Methods of administration of testosterone

  • The transdermal gel. The gel (Androgel®, concentrated at 2% and Testim®, concentrated at 1%) is the product most often chosen, because it is quite easy to use while providing a more stable testosterone level than tablets and injections. It is applied daily to the lower abdomen, upper arms or shoulders, to clean, dry skin for maximum absorption (after a morning shower, for example). We must then wait 5 to 6 hours before wetting the skin, while the drug is absorbed. Be careful, however, the medication can be transmitted to the partner by skin contact;
  • Transdermal patches. The patches also allow a very good absorption of the drug. On the other hand, they cause skin irritation for half of the people who try them, which explains why they are used less than the gel 14 . A patch should be applied once a day to the trunk, stomach or thighs, each evening, varying the sites from one time to another (Androderm®, 4.8 mg per day);
  • Tablets (capsules). Tablets are more rarely used because they are less convenient to use: they must be taken a few times a day. In addition, they have the defect of providing a variable level of testosterone. One example is testosterone undecanoate (Andriol®, 120 mg to 160 mg per day). Some forms of testosterone tablets present a risk of liver toxicity;
  • Intramuscular injections. This is the first mode of administration to enter the market. It remains the least expensive, but requires going to the doctor or a clinic to receive the injection. For example, cypionate (Depo-Testosterone®, 250 mg per dose) and testosterone enanthate (Delatestryl®, 250 mg per dose) should be injected every 3 weeks. Some people can now give the injections on their own.

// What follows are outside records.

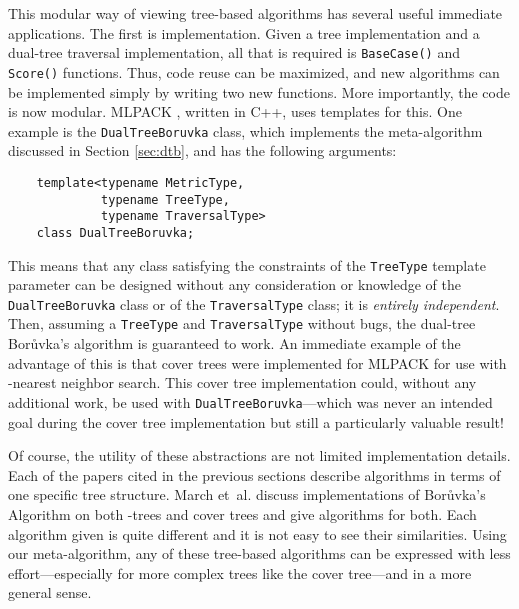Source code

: \documentclass{article}
\begin{document}
This modular way of viewing tree-based algorithms has several useful immediate
applications.  The first is implementation.  Given a tree implementation and a
dual-tree traversal implementation, all that is required is \texttt{BaseCase()}
and \texttt{Score()} functions.  Thus, code reuse can be maximized, and new
algorithms can be implemented simply by writing two new functions.  More
importantly, the code is now modular.  MLPACK \cite{curtin2011}, written in C++,
uses templates for this.  One example is the \texttt{DualTreeBoruvka} class,
which implements the meta-algorithm discussed in Section \ref{sec:dtb}, and has
the following arguments:

\vspace*{-0.7em}
\begin{verbatim}
    template<typename MetricType,
             typename TreeType,
             typename TraversalType>
    class DualTreeBoruvka;
\end{verbatim}
\vspace*{-0.6em}

This means that any class satisfying the constraints of the \texttt{TreeType}
template parameter can be designed without any consideration or knowledge of the
\texttt{DualTreeBoruvka} class or of the \texttt{TraversalType} class; it is
\textit{entirely independent}.  Then, assuming a \texttt{TreeType} and
\texttt{TraversalType} without bugs, the dual-tree Bor\r{u}vka's algorithm is
guaranteed to work.  An immediate example of the advantage of this is that cover
trees were implemented for MLPACK for use with -nearest neighbor search.
This cover tree implementation could, without any additional work, be used with
\texttt{DualTreeBoruvka}---which was never an intended goal during the cover
tree implementation but still a particularly valuable result!






\vspace*{-0.2em}
Of course, the utility of these abstractions are not limited implementation
details.  Each of the papers cited in the previous sections describe algorithms
in terms of one specific tree structure.  March et~al.  
discuss implementations of Bor\r{u}vka's Algorithm on both -trees and cover
trees and give algorithms for both.  Each algorithm given is quite different and
it is not easy to see their similarities.  Using our meta-algorithm, any of
these tree-based algorithms can be expressed with less effort---especially for
more complex trees like the cover tree---and in a more general sense.
\end{document}
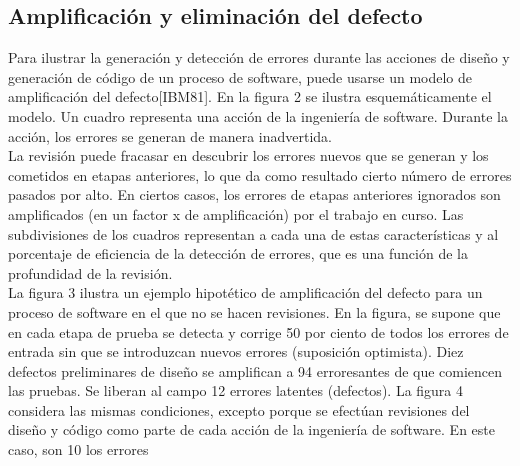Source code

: \subsection{Amplificación y eliminación del defecto}
Para ilustrar la generación y detección de errores durante las acciones de diseño y generación de código de un proceso de software, puede usarse un modelo de amplificación del defecto[IBM81]. En la figura 2 se ilustra esquemáticamente el modelo. Un cuadro representa una acción de la ingeniería de software. Durante la acción, los errores se generan de manera inadvertida.\\
La revisión puede fracasar en descubrir los errores nuevos que se generan y los cometidos en etapas anteriores, lo que da como resultado cierto número de errores pasados por alto. En ciertos casos, los errores de etapas anteriores ignorados son amplificados (en un factor x de amplificación) por el trabajo en curso. Las subdivisiones de los cuadros representan a cada una de estas características y al porcentaje de eficiencia de la detección de errores, que es una función de la profundidad de la revisión.\\
La figura 3 ilustra un ejemplo hipotético de amplificación del defecto para un proceso de software en el que no se hacen revisiones. En la figura, se supone que en cada etapa de prueba se detecta y corrige 50 por ciento de todos los errores de entrada sin que se introduzcan nuevos errores (suposición optimista). Diez defectos preliminares de diseño se amplifican a 94 erroresantes de que comiencen las pruebas. Se liberan al campo 12 errores latentes (defectos). La figura 4 considera las mismas condiciones, excepto porque se efectúan revisiones del diseño y código como parte de cada acción de la ingeniería de software. En este caso, son 10 los errores
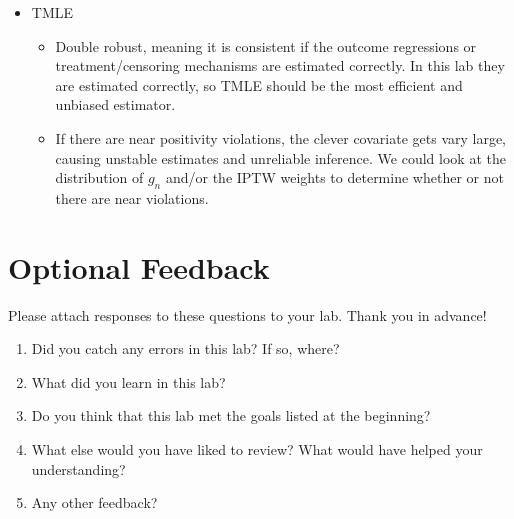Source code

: \documentclass[answers]{exam}
\begin{document}
\begin{solution}
\begin{itemize}
\begin{itemize}
\end{itemize}
\item TMLE
\begin{itemize}
\item Double robust, meaning it is consistent if the outcome regressions or treatment/censoring mechanisms are estimated correctly. In this lab they are estimated correctly, so TMLE should be the most efficient and unbiased estimator. 
\item If there are near positivity violations, the clever covariate gets vary large, causing unstable estimates and unreliable inference. We could look at the distribution of  $g_n$ and/or the IPTW weights to determine whether or not there are near violations. 
\end{itemize}
\end{itemize}



\end{solution}




\pagebreak
\section{Optional Feedback}

Please attach responses to these questions to your lab. Thank you in advance!

\begin{enumerate}
\item Did you catch any errors in this lab? If so, where?
\item What did you learn in this lab?
\item Do you think that this lab met the goals listed at the beginning? 
\item What else would you have liked to review? What would have helped your understanding?
\item Any other feedback?
\end{enumerate}
\end{document}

Our doctor’s opinion on andropause

It would be really nice to have a “treatment” to lessen the signs and symptoms of normal aging . It would be nice if I could take a product that would improve my muscle mass and performance. A lot of athletes are doing it and it seems to be working! On the other hand, the price to pay is a whole host of known and unknown short, medium and long term disadvantages.

It is likely that a very small proportion of middle-aged men actually suffer from andropause and that testosterone treatment will help them. I am of the opinion that for the moment, caution is in order. We haven’t found the fountain of youth yet.

There is currently too little scientific data on this subject. Much more research is needed on the long-term effects of testosterone use for andropause. When this research is completed, we will really know the pros and cons of this treatment. Only then will men be able to make an informed decision.

Careful follow-up by a caring and knowledgeable physician seems essential to me for anyone who uses a testosterone supplement.

Complementary approaches to andropause

No specific complementary approach has been studied or recommended by our sources.

Caution. Self-medication with products that contain testosterone is not recommended. Taken by mouth, testosterone can be toxic to the liver. Since the quality of products found on store shelves or on the Internet varies enormously, the actual dose of testosterone in each tablet is often unknown.

Several plants have been used, traditionally, to try to alleviate the loss of desire and erectile dysfunction. Examples include tribulus, yohimbe, and maca.